Segment Open
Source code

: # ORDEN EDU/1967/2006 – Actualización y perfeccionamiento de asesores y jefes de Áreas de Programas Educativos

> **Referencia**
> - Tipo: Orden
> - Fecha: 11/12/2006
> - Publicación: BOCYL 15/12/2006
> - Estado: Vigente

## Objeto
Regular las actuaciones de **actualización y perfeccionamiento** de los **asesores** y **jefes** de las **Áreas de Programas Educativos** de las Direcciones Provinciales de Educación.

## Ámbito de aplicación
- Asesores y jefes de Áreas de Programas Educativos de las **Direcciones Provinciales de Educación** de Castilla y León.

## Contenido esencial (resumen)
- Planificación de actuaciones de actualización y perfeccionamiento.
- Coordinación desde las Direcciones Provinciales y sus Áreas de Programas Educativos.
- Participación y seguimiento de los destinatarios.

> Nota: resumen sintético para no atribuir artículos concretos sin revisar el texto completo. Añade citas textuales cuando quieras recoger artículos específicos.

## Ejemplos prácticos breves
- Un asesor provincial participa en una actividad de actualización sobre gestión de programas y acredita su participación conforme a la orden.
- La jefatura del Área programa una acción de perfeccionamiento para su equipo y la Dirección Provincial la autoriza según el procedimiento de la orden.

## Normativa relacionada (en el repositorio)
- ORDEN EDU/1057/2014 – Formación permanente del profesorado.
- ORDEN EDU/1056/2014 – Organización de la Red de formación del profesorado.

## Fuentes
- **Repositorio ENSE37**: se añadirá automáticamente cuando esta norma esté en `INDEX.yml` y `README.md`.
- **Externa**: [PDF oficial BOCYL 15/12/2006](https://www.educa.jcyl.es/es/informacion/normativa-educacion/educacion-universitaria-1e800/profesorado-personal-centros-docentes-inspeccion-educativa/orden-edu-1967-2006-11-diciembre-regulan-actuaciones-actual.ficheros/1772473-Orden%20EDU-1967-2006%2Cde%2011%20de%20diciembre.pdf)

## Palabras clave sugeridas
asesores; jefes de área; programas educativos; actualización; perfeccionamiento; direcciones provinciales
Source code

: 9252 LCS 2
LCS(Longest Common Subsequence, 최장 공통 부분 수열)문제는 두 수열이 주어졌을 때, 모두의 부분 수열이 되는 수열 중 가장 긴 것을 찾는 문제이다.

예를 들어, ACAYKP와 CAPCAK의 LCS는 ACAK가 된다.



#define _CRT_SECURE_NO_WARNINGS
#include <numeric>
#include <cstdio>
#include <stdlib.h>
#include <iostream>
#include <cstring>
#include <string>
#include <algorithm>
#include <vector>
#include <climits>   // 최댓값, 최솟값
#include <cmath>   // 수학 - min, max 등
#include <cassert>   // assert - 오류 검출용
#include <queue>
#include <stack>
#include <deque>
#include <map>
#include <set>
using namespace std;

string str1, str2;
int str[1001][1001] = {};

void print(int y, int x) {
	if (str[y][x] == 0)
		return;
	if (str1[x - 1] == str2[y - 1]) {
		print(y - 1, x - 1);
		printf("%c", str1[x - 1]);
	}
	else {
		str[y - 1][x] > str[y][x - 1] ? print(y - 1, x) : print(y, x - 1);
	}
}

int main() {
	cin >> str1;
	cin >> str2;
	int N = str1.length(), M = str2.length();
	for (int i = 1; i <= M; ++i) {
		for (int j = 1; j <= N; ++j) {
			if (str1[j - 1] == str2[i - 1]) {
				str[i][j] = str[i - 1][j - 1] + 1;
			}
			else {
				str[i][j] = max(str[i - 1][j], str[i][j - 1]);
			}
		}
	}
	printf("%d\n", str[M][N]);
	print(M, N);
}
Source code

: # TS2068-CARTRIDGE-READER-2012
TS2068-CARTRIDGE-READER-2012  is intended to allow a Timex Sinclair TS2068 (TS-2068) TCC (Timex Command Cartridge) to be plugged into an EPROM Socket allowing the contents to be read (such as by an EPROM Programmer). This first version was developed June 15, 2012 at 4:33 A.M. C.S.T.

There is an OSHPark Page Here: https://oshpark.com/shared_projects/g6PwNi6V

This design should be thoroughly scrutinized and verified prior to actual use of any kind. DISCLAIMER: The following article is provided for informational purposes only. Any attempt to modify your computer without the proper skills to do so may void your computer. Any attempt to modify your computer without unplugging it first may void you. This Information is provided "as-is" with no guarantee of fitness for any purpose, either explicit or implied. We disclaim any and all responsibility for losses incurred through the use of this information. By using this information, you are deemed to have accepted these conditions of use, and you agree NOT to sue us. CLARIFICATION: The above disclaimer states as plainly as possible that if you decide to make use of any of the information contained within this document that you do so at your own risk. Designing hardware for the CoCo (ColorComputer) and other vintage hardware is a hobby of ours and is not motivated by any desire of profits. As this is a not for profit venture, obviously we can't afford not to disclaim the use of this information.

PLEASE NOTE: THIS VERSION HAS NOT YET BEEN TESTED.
Segment Closed
### Task statement:
Please reproduce the lines from the line with "for (int i = 1;" to the line with "There is an", both ends included, exactly as they appear above.

### Result below:
	for (int i = 1; i <= M; ++i) {
		for (int j = 1; j <= N; ++j) {
			if (str1[j - 1] == str2[i - 1]) {
				str[i][j] = str[i - 1][j - 1] + 1;
			}
			else {
				str[i][j] = max(str[i - 1][j], str[i][j - 1]);
			}
		}
	}
	printf("%d\n", str[M][N]);
	print(M, N);
}
Source code

: # TS2068-CARTRIDGE-READER-2012
TS2068-CARTRIDGE-READER-2012  is intended to allow a Timex Sinclair TS2068 (TS-2068) TCC (Timex Command Cartridge) to be plugged into an EPROM Socket allowing the contents to be read (such as by an EPROM Programmer). This first version was developed June 15, 2012 at 4:33 A.M. C.S.T.

There is an OSHPark Page Here: https://oshpark.com/shared_projects/g6PwNi6V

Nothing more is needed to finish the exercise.